* Task instructions *
Determine how many lines of the listing below include the string "properties". Output the number and nothing more.

* Given data *
+ + + + +

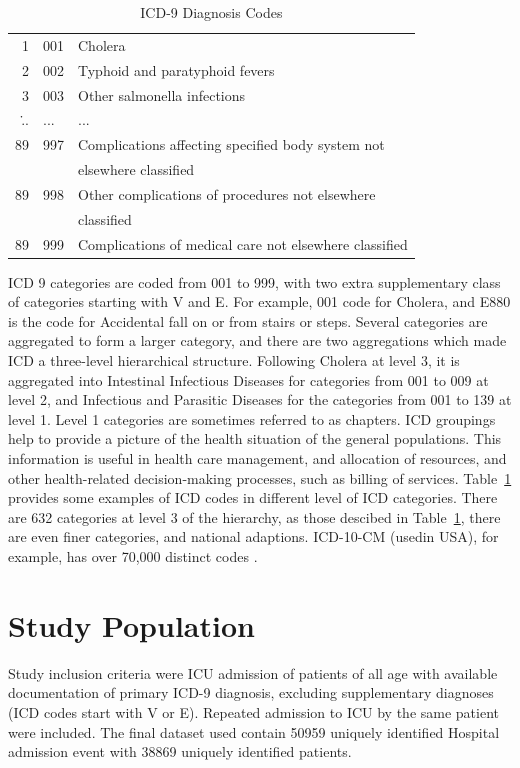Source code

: \begin{table}[h!]
\begin{tabular}{|rll|}
		1 &001 &Cholera\\
		2 &002 &Typhoid and paratyphoid fevers\\
		3 &003 &Other salmonella infections\\
		\...&...&...\\
		89&997 &Complications affecting specified body system not \\
		&& elsewhere classified\\
		89&998 &Other complications of procedures not elsewhere \\
		&&classified\\
		89&999 &Complications of medical care not elsewhere classified\\
		
		\hline
		
	\end{tabular}
	\caption{ICD-9 Diagnosis Codes}
	\label{fig:icd10table}
\end{table}

\newpage

ICD 9 categories are coded from 001 to 999, with two extra supplementary class of categories starting with V and E. For example, 001 code for Cholera, and E880 is the code for Accidental fall on or from stairs or steps. Several categories are aggregated to form a larger category, and there are two aggregations which made ICD a three-level hierarchical structure. Following Cholera at level 3, it is aggregated into Intestinal Infectious Diseases for categories from 001 to 009 at level 2, and Infectious and Parasitic Diseases for the categories from 001 to 139 at level 1. Level 1 categories are sometimes referred to as chapters. ICD groupings help to provide a picture of the health situation of the general populations. This information is useful in health care management, and allocation of resources, and other health-related decision-making processes, such as billing of services. Table~\ref{fig:icd10table} provides some examples of ICD codes in different level of ICD categories. There are 632 categories at level 3 of the hierarchy, as those descibed in Table~\ref{fig:icd10table}, there are even finer categories, and national adaptions. ICD-10-CM (usedin USA), for example, has over 70,000 distinct codes \cite{ICD2019}. 

\section{Study Population }

Study inclusion criteria were ICU admission of patients of all age with available documentation of primary ICD-9 diagnosis, excluding supplementary diagnoses (ICD codes start with V or E). Repeated admission to ICU by the same patient were included. The final dataset used contain 50959 uniquely identified Hospital admission event with 38869 uniquely identified patients. 


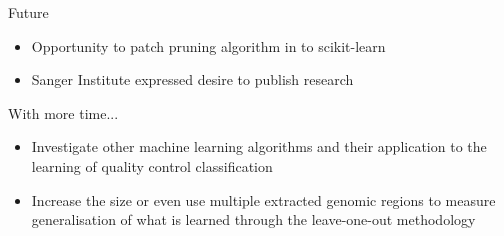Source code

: \documentclass{beamer}
\begin{document}
\begin{frame}[t]
    \begin{beamerboxesrounded}[shadow=true]{}
        \begin{center}
            Future
        \end{center}
    \end{beamerboxesrounded}
    \begin{itemize}
        \item Opportunity to patch pruning algorithm in to scikit-learn
        \item Sanger Institute expressed desire to publish research
    \end{itemize}

    \vskip 0.5cm

    \begin{beamerboxesrounded}[shadow=true]{}
        \begin{center}
            With more time...
        \end{center}
    \end{beamerboxesrounded}
    \begin{itemize}
        \item Investigate other machine learning algorithms and their application
            to the learning of quality control classification
        \item Increase the size or even use multiple extracted genomic regions 
            to measure generalisation of what is learned through the leave-one-out
            methodology
    \end{itemize}
\end{frame}
\end{document}
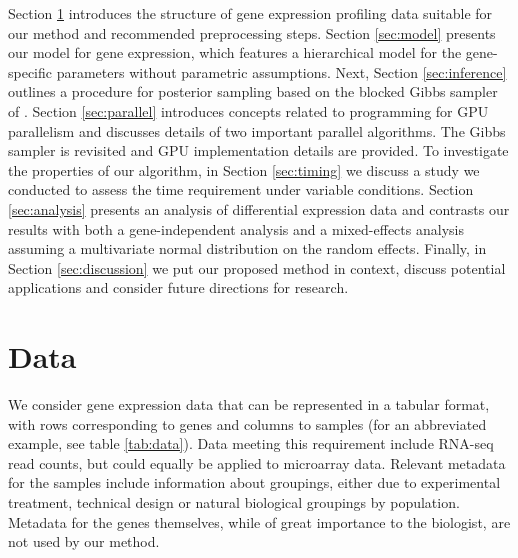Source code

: Section \ref{sec:data} introduces the structure of gene expression profiling data suitable for our method and recommended preprocessing steps. Section \ref{sec:model} presents our model for gene expression, which features a hierarchical model for the gene-specific parameters without parametric assumptions. Next, Section \ref{sec:inference} outlines a procedure for posterior sampling based on the blocked Gibbs sampler of \cite{ishwaran2000}. Section \ref{sec:parallel} introduces concepts related to programming for GPU parallelism and discusses details of two important parallel algorithms. The Gibbs sampler is revisited and GPU implementation details are provided. To investigate the properties of our algorithm, in Section \ref{sec:timing} we discuss a study we conducted to assess the time requirement under variable conditions. Section \ref{sec:analysis} presents an analysis of differential expression data and contrasts our results with both a gene-independent analysis and a mixed-effects analysis assuming a multivariate normal distribution on the random effects. Finally, in Section \ref{sec:discussion} we put our proposed method in context, discuss potential applications and consider future directions for research.
\section{Data}
\label{sec:data}
We consider gene expression data that can be represented in a tabular format, with rows corresponding to genes and columns to samples (for an abbreviated example, see table \ref{tab:data}). Data meeting this requirement include RNA-seq read counts, but could equally be applied to microarray data. Relevant metadata for the samples include information about groupings, either due to experimental treatment, technical design or natural biological groupings by population. Metadata for the genes themselves, while of great importance to the biologist, are not used by our method.

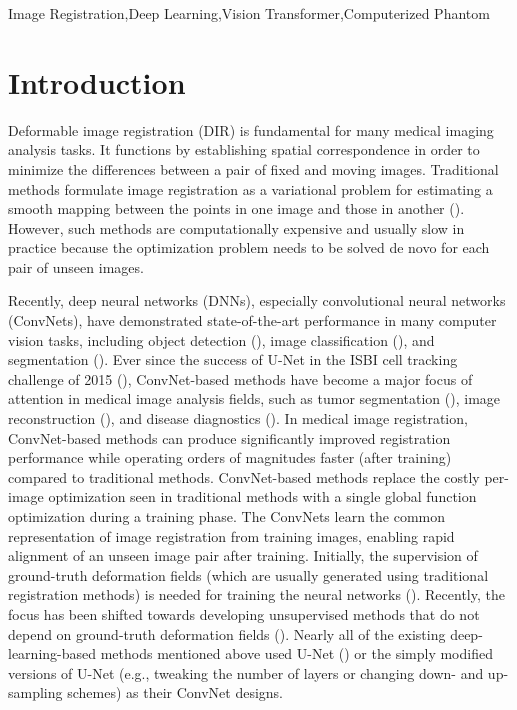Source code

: \documentclass[times,twocolumn,final]{elsarticle}
\begin{document}
\begin{frontmatter}
\begin{keyword}
\KWD Image Registration\sep Deep Learning\sep Vision Transformer\sep Computerized Phantom
\end{keyword}

\end{frontmatter}
\thispagestyle{empty}


\section{Introduction}
\label{sec1}
Deformable image registration (DIR) is fundamental for many medical imaging analysis tasks. It functions by establishing spatial correspondence in order to minimize the differences between a pair of fixed and moving images. Traditional methods formulate image registration as a variational problem for estimating a smooth mapping between the points in one image and those in another (\cite{avants2008symmetric, beg2005computing, vercauteren2009diffeomorphic, heinrich2013mrf, modat2010fast}). However, such methods are computationally expensive and usually slow in practice because the optimization problem needs to be solved de novo for each pair of unseen images.

Recently, deep neural networks (DNNs), especially convolutional neural networks (ConvNets), have demonstrated state-of-the-art performance in many computer vision tasks, including object detection (\cite{redmon2016you}), image classification (\cite{he2016deep}), and segmentation (\cite{long2015fully}). Ever since the success of U-Net in the ISBI cell tracking challenge of 2015 (\cite{ronneberger2015u}), ConvNet-based methods have become a major focus of attention in medical image analysis fields, such as tumor segmentation (\cite{isensee2021nnu, zhou2019unet++}), image reconstruction (\cite{zhu2018image}), and disease diagnostics (\cite{lian2018hierarchical}). In medical image registration, ConvNet-based methods can produce significantly improved registration performance while operating orders of magnitudes faster (after training) compared to traditional methods. ConvNet-based methods replace the costly per-image optimization seen in traditional methods with a single global function optimization during a training phase. The ConvNets learn the common representation of image registration from training images, enabling rapid alignment of an unseen image pair after training. Initially, the supervision of ground-truth deformation fields (which are usually generated using traditional registration methods) is needed for training the neural networks (\cite{onofrey2013semi, yang2017quicksilver, rohe2017svf}). Recently, the focus has been shifted towards developing unsupervised methods that do not depend on ground-truth deformation fields (\cite{balakrishnan2019voxelmorph, dalca2019unsupervised, kim2021cyclemorph, de2019deep, de2017end, lei20204d, chen2020generating, zhang2018inverse}). Nearly all of the existing deep-learning-based methods mentioned above used U-Net (\cite{ronneberger2015u}) or the simply modified versions of U-Net (e.g., tweaking the number of layers or changing down- and up-sampling schemes) as their ConvNet designs.
\end{document}
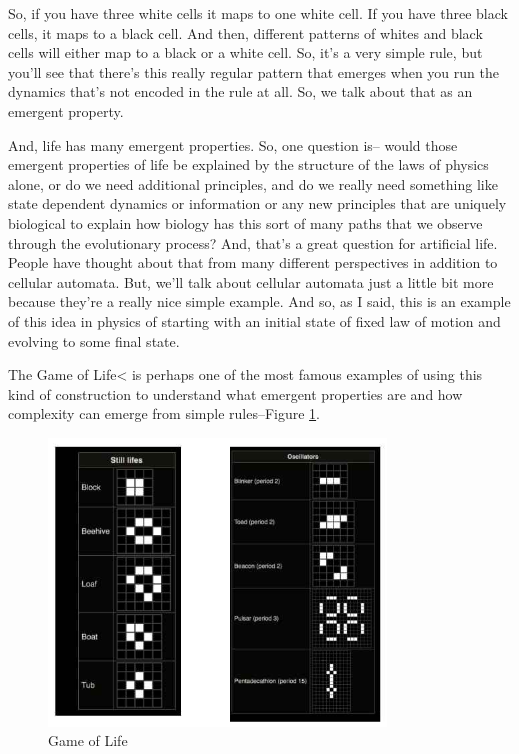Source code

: \documentclass[]{article}
\begin{document}
So, if you have three white cells
it maps to one white cell.
If you have three black cells,
it maps to a black cell.
And then, different patterns
of whites and black cells
will either map to a black
or a white cell.
So, it's a very simple rule,
but you'll see that there's this
really regular pattern that emerges
when you run the dynamics
that's not encoded in the rule at all.
So, we talk about that
as an emergent property.


And, life has many emergent properties.
So, one question is--
would those emergent properties of life
be explained by the structure
of the laws of physics alone,
or do we need additional principles,
and do we really need something
like state dependent dynamics
or information
or any new principles
that are uniquely biological
to explain how biology has
this sort of many paths
that we observe
through the evolutionary process?
And, that's a great question
for artificial life.
People have thought about that
from many different perspectives
in addition to cellular automata.
But, we'll talk about cellular automata
just a little bit more
because they're a really
nice simple example.
And so, as I said,
this is an example of this idea in physics
of starting with an initial state
of fixed law of motion
and evolving to some final state.

The Game of Life< is perhaps
one of the most famous examples
of using this kind of construction
to understand
what emergent properties are
and how complexity can emerge
from simple rules--Figure \ref{fig:GameOfLife}.

\begin{figure}[H]
	\caption[Game of Life]{Game of Life\cite{wiki:game:life}}\label{fig:GameOfLife}
	\includegraphics[width=0.8\textwidth]{GameOfLife}
\end{figure}
\end{document}
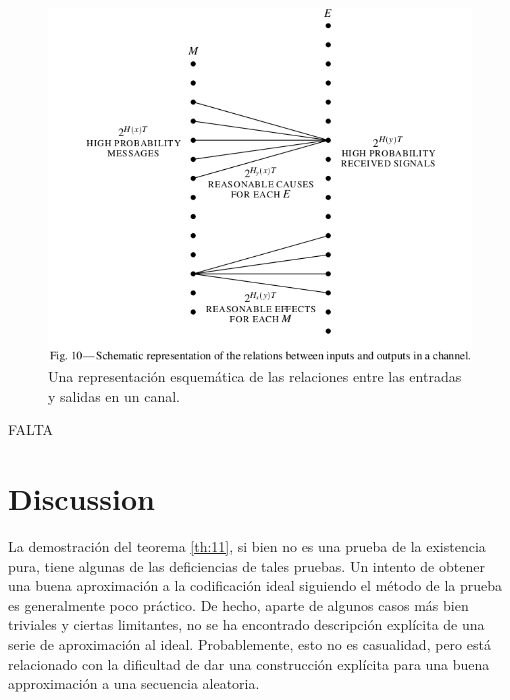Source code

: \begin{figure}[!ht]
\centerline{\includegraphics[width=140mm]{Imagenes/Pagina23-Figura10.png}}
\caption{Una representaci\'{o}n esquem\'{a}tica de las relaciones
  entre las entradas y salidas en un canal.}
\label{fig:10}
\end{figure}

FALTA

\clearpage

\chapter{Discussion}
\label{sec:14}

La demostraci\'{o}n del teorema \ref{th:11}, si bien no es una prueba
de la existencia pura, tiene algunas de las deficiencias de tales
pruebas. Un intento de obtener una buena aproximaci\'{o}n a la
codificaci\'{o}n ideal siguiendo el m\'{e}todo de la prueba es
generalmente poco pr\'{a}ctico. De hecho, aparte de algunos casos
m\'{a}s bien triviales y ciertas limitantes, no se ha encontrado
descripci\'{o}n expl\'{i}cita de una serie de aproximaci\'{o}n al
ideal. Probablemente, esto no es casualidad, pero est\'{a} relacionado
con la dificultad de dar una construcci\'{o}n expl\'{i}cita para una
buena approximaci\'{o}n a una secuencia aleatoria.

+ + + + +

* Answer box *
4